(Pictures paired with source code)
--- START ---
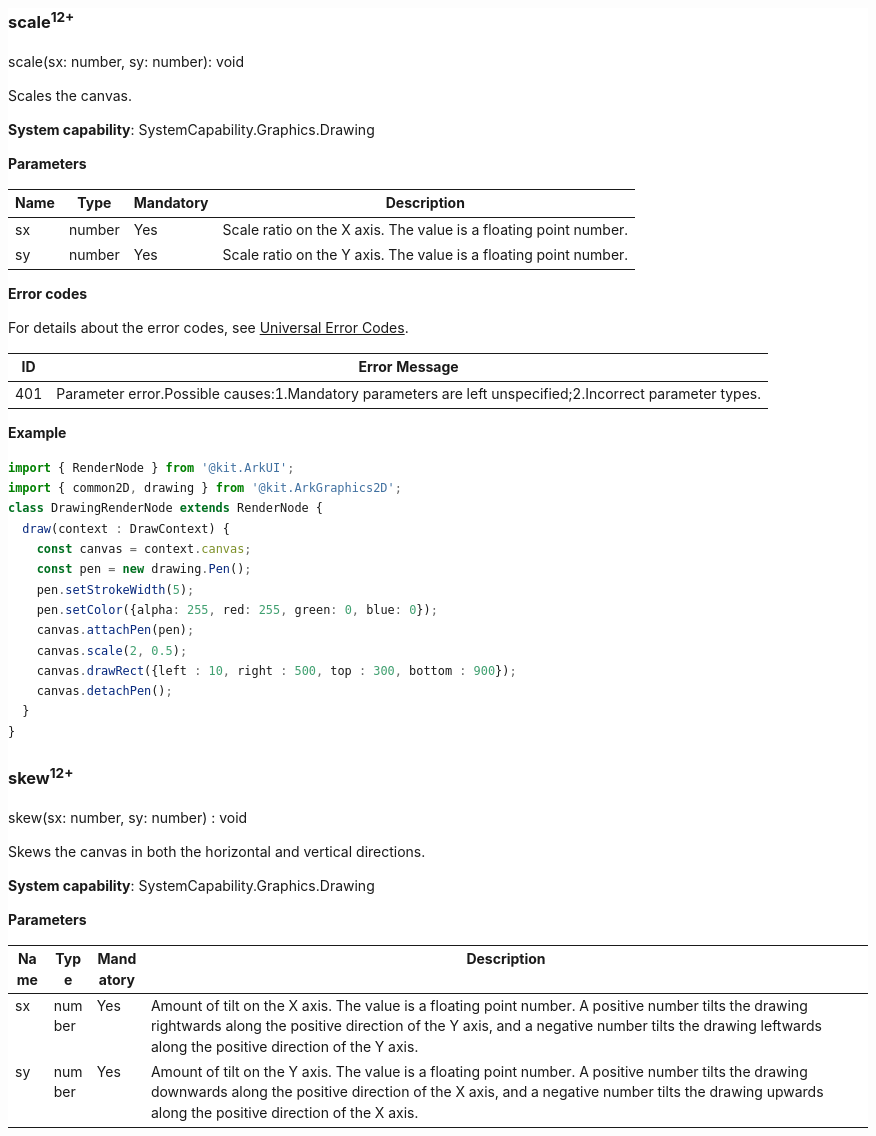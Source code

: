 ### scale<sup>12+</sup>

scale(sx: number, sy: number): void

Scales the canvas.

**System capability**: SystemCapability.Graphics.Drawing

**Parameters**

| Name | Type    | Mandatory  | Description        |
| ---- | ------ | ---- | ----------------- |
| sx   | number | Yes  | Scale ratio on the X axis. The value is a floating point number.|
| sy   | number | Yes  | Scale ratio on the Y axis. The value is a floating point number.|

**Error codes**

For details about the error codes, see [Universal Error Codes](../errorcode-universal.md).

| ID| Error Message|
| ------- | --------------------------------------------|
| 401 | Parameter error.Possible causes:1.Mandatory parameters are left unspecified;2.Incorrect parameter types. |

**Example**

```ts
import { RenderNode } from '@kit.ArkUI';
import { common2D, drawing } from '@kit.ArkGraphics2D';
class DrawingRenderNode extends RenderNode {
  draw(context : DrawContext) {
    const canvas = context.canvas;
    const pen = new drawing.Pen();
    pen.setStrokeWidth(5);
    pen.setColor({alpha: 255, red: 255, green: 0, blue: 0});
    canvas.attachPen(pen);
    canvas.scale(2, 0.5);
    canvas.drawRect({left : 10, right : 500, top : 300, bottom : 900});
    canvas.detachPen();
  }
}
```

### skew<sup>12+</sup>

skew(sx: number, sy: number) : void

Skews the canvas in both the horizontal and vertical directions.

**System capability**: SystemCapability.Graphics.Drawing

**Parameters**

| Name | Type    | Mandatory  | Description        |
| ---- | ------ | ---- | ----------------- |
| sx   | number | Yes  | Amount of tilt on the X axis. The value is a floating point number. A positive number tilts the drawing rightwards along the positive direction of the Y axis, and a negative number tilts the drawing leftwards along the positive direction of the Y axis.   |
| sy   | number | Yes  | Amount of tilt on the Y axis. The value is a floating point number. A positive number tilts the drawing downwards along the positive direction of the X axis, and a negative number tilts the drawing upwards along the positive direction of the X axis.   |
--- END ---
- [YOUR ASSIGNMENT] Could you return the lines in the entries above that contain "floating"?

- [RESPONSE TO THIS TASK]
| sx   | number | Yes  | Scale ratio on the X axis. The value is a floating point number.|
| sy   | number | Yes  | Scale ratio on the Y axis. The value is a floating point number.|
| sx   | number | Yes  | Amount of tilt on the X axis. The value is a floating point number. A positive number tilts the drawing rightwards along the positive direction of the Y axis, and a negative number tilts the drawing leftwards along the positive direction of the Y axis.   |
| sy   | number | Yes  | Amount of tilt on the Y axis. The value is a floating point number. A positive number tilts the drawing downwards along the positive direction of the X axis, and a negative number tilts the drawing upwards along the positive direction of the X axis.   |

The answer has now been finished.